Remix.run Logo
godelski 2 days ago

  > conflates two different things called "alignment"
Those are related things, if not the same. The fear of #2 is always caused through #1. Unless we're talking about sentient machines then the danger of AI is the danger of an unintelligent hyper-optimizer. That is: a paperclip maximizer.

The whole paperclip maximizer doomsday scenario was proposed as an illustration of these being the same thing. And I'm with Melanie Mitchell on this one, if a model is super-intelligent then it is not vulnerable to the prompting issues because a super-intelligent machine would be able to trivially infer that humans do in fact prefer to live. No reasonable person would interpret that killing everyone is a reasonable way of making as many paperclips as possible. It's not like there isn't a large amount of writings and data suggesting people want to live, be free, and all that jazz. It's unintelligent AI that is the danger.

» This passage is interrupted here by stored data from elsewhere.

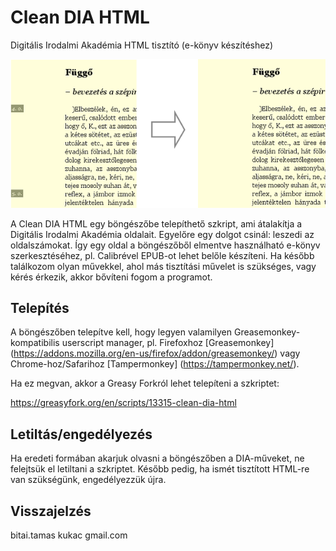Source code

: Clean DIA HTML
==============

Digitális Irodalmi Akadémia HTML tisztító (e-könyv készítéshez)

![Előtte és utána](https://raw.githubusercontent.com/tbitai/clean-dia-html/master/before-after.png)

A Clean DIA HTML egy böngészőbe telepíthető szkript, ami átalakítja a Digitális Irodalmi Akadémia oldalait. Egyelőre egy dolgot csinál: leszedi az oldalszámokat. Így egy oldal a böngészőből elmentve használható e-könyv szerkesztéséhez, pl. Calibrével EPUB-ot lehet belőle készíteni. Ha később találkozom olyan művekkel, ahol más tisztítási művelet is szükséges, vagy kérés érkezik, akkor bővíteni fogom a programot.

Telepítés
---------

A böngészőben telepítve kell, hogy legyen valamilyen Greasemonkey-kompatibilis
userscript manager, pl. Firefoxhoz [Greasemonkey] (https://addons.mozilla.org/en-us/firefox/addon/greasemonkey/)
vagy Chrome-hoz/Safarihoz [Tampermonkey] (https://tampermonkey.net/).

Ha ez megvan, akkor a Greasy Forkról lehet telepíteni a szkriptet:

https://greasyfork.org/en/scripts/13315-clean-dia-html

Letiltás/engedélyezés
---------------------

Ha eredeti formában akarjuk olvasni a böngészőben a DIA-műveket, ne felejtsük el
letiltani a szkriptet. Később pedig, ha ismét tisztított HTML-re van szükségünk, 
engedélyezzük újra.

Visszajelzés
------------

bitai.tamas kukac gmail.com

This whole thing is predicated on the fact that natural language is ambiguous. I know a lot of people don't think about this much because it works so well but there's a metric fuck ton of ways to interpret any given objective. If you really don't believe me then keep asking yourself "what assumptions have I made?" and get nuanced. For example, I've assumed you understand English, can read, and have some basic understanding of ML systems. I need to do this because I'm not going to write a book to explain it to you. This whole thing is why we write code and math, because it minimizes our assumptions, reducing ambiguity (and yes, those can still be highly ambiguous languages).